■ WHAT YOU SHOULD DO
In the entries that follow, the first line to write out is the one containing "## 8. Liquidweb", and the last is the one containing "### Premium Managed Hosting". Reproduce that stretch exactly, with nothing before or after it.

(Collected data)
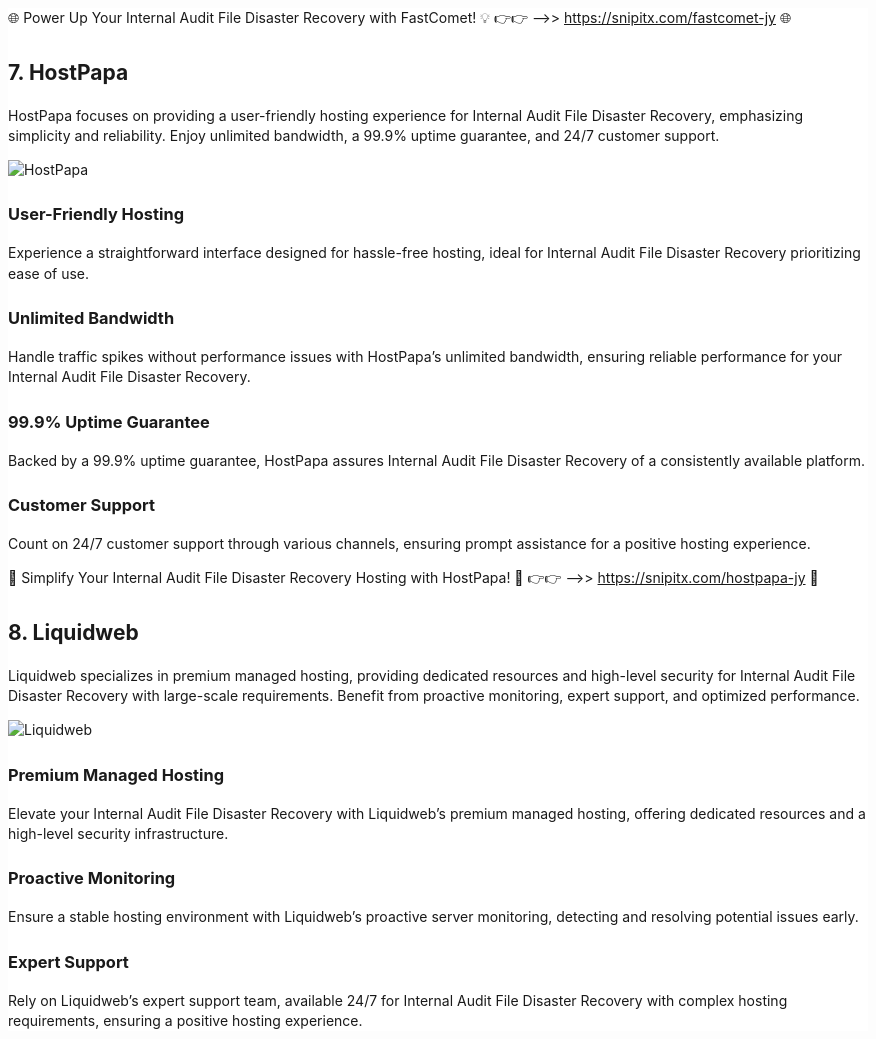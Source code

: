 🌐 Power Up Your Internal Audit File Disaster Recovery with FastComet! 💡
👉👉 -->> https://snipitx.com/fastcomet-jy 🌐

## 7. HostPapa

HostPapa focuses on providing a user-friendly hosting experience for Internal Audit File Disaster Recovery, emphasizing simplicity and reliability. Enjoy unlimited bandwidth, a 99.9% uptime guarantee, and 24/7 customer support.

![HostPapa](https://i.imgur.com/ouDTkvl.jpeg "HostPapa Hosting")

### User-Friendly Hosting
Experience a straightforward interface designed for hassle-free hosting, ideal for Internal Audit File Disaster Recovery prioritizing ease of use.

### Unlimited Bandwidth
Handle traffic spikes without performance issues with HostPapa’s unlimited bandwidth, ensuring reliable performance for your Internal Audit File Disaster Recovery.

### 99.9% Uptime Guarantee
Backed by a 99.9% uptime guarantee, HostPapa assures Internal Audit File Disaster Recovery of a consistently available platform.

### Customer Support
Count on 24/7 customer support through various channels, ensuring prompt assistance for a positive hosting experience.

🌈 Simplify Your Internal Audit File Disaster Recovery Hosting with HostPapa! 🚀
👉👉 -->> https://snipitx.com/hostpapa-jy 🚀

## 8. Liquidweb

Liquidweb specializes in premium managed hosting, providing dedicated resources and high-level security for Internal Audit File Disaster Recovery with large-scale requirements. Benefit from proactive monitoring, expert support, and optimized performance.

![Liquidweb](https://i.imgur.com/4IvT9SC.jpeg "Liquidweb Hosting")

### Premium Managed Hosting
Elevate your Internal Audit File Disaster Recovery with Liquidweb’s premium managed hosting, offering dedicated resources and a high-level security infrastructure.

### Proactive Monitoring
Ensure a stable hosting environment with Liquidweb’s proactive server monitoring, detecting and resolving potential issues early.

### Expert Support
Rely on Liquidweb’s expert support team, available 24/7 for Internal Audit File Disaster Recovery with complex hosting requirements, ensuring a positive hosting experience.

■ YOUR SOLUTION
## 8. Liquidweb

Liquidweb specializes in premium managed hosting, providing dedicated resources and high-level security for Internal Audit File Disaster Recovery with large-scale requirements. Benefit from proactive monitoring, expert support, and optimized performance.

![Liquidweb](https://i.imgur.com/4IvT9SC.jpeg "Liquidweb Hosting")

### Premium Managed Hosting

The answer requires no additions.